How much do we still care about ag reform in North Korea?
If one mark of a good reporter is that you can’t tell how he really feels about his subject matter, then I haven’t much to say for Yonhap reporter Chang Jae-Soon, who cites a post at 38 North by Randall Ireson to declare that North Korean agricultural reforms are working. That’s a daring declaration for anyone to offer in the barren dead of January after so many more optimistic analyses have come to nothing, including those of Randall Ireson. That may be why Ireson doesn’t offer one this time–indeed, he climbs down gently from the more optimistic analysis he offered a year ago. Chang still seizes on Ireson’s piece, and wrings so much of the caution and balance out of it (or buries it) that it’s hardly a true reflection of the original. Here is what Ireson did say:
* North Korea has a “history of [ag reform] policies that have not been fully implemented” going all the way back to 2002. The background to them was the growth of North Korean markets despite regime efforts to limit them.
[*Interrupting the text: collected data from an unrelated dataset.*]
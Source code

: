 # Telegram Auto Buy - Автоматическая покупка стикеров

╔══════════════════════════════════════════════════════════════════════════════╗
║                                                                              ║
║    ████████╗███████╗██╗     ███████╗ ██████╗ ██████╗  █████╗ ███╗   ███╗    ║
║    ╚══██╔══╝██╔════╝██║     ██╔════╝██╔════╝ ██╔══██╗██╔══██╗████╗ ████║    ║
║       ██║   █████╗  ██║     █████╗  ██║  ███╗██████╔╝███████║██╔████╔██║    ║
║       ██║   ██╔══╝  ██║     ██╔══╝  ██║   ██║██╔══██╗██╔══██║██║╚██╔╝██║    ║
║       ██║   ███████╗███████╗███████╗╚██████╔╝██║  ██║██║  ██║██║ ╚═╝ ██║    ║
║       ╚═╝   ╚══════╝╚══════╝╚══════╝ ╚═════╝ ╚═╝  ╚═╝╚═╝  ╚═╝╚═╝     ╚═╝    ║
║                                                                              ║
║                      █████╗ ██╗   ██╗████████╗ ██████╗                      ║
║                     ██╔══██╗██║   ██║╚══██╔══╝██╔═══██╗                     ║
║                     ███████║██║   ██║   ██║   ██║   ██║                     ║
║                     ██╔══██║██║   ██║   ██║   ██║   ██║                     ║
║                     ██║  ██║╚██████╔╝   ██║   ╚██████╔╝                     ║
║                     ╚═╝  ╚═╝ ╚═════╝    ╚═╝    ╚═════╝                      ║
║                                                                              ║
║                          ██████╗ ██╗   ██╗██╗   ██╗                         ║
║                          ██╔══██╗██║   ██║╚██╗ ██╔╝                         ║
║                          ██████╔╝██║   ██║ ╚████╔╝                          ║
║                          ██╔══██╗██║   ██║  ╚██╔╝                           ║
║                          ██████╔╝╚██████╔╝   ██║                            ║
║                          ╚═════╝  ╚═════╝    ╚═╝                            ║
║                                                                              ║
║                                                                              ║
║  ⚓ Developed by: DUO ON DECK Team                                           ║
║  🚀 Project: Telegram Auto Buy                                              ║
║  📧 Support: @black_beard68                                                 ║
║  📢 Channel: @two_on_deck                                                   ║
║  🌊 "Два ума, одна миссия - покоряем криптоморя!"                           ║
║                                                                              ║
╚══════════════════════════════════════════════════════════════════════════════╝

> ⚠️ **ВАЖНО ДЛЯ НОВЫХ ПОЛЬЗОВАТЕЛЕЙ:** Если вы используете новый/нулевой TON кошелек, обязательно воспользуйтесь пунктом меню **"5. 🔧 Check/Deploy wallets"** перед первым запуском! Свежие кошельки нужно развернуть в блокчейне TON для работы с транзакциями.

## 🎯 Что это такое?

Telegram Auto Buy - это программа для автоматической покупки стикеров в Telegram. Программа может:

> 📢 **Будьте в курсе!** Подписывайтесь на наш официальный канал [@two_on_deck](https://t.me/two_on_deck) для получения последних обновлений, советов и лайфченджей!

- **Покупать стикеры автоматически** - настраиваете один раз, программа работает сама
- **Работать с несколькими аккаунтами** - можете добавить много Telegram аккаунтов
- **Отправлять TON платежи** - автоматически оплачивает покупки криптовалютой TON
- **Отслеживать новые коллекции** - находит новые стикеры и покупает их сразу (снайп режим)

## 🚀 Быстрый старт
* Ag reforms announced in 2012 reduced the size of work units and (proportionally) their quotas. Farmers were allowed to sell the surplus (as they’d been doing for years, through pilferage). Ireson thinks these measures were “widely if perhaps not universally implemented during 2014,” although even this is a more optimistic assessment than most of the reports he cites in his footnotes.
* It’s not certain that the regime intends to continue in this same direction. Ireson concedes that key details of the reforms “are scarce” and that implementation at the local level appears to be spotty. With respect to the key element of the reforms–an enlightened concept they used to call “sharecropping” during the Reconstruction era–Ireson cites Radio Free Asia and Daily NK reports suggesting that “that not all local officials were willing to allow farmers to keep their full share.”
* The announced reforms coincide with reports of a better harvest in 2013, but Ireson admits that he can only infer a connection, and that the methodologies for measuring harvests are imprecise and contradictory in any event. The regime continued to import far less grain than its shortfall (to which I add—spent many times that amount importing other stuff you can’t eat, and also exported quite a bit of food, too).
Here is how Ireson closes:
But let’s not be overly ebullient: the actions to date do not constitute a Chinese- or Vietnamese-style economic reform, and the DPRK will remain food-insecure for the immediate future. Rollbacks and opposition to other recent changes in farm policy argue for a wait-and-see approach. The 5.30 policies appear to implicitly accept the inevitability of a strong market for distributing foodstuffs, and the need for farmers to capture a much larger share of their production than has been allowed in the past. However, they do not eliminate production quotas or state supply of primary farming supplies. Changes in other sectors of the economy suggest that perhaps a gradual liberalization process is both foreseen and underway—with an emphasis on “gradual.” At the farm level, the coming year will be instructive, both in terms of whether the 6.28 and 5.30 policies are fully implemented, and whether farmers can take advantage of this new autonomy to increase production. We can be hopeful.
Ireson’s piece gains much credibility from its caution, but at the sacrifice of its persuasiveness that anything of significance is happening here. There isn’t much point in speculating; we’ll know by November, but for now, let’s just say the evidence is mixed–at best.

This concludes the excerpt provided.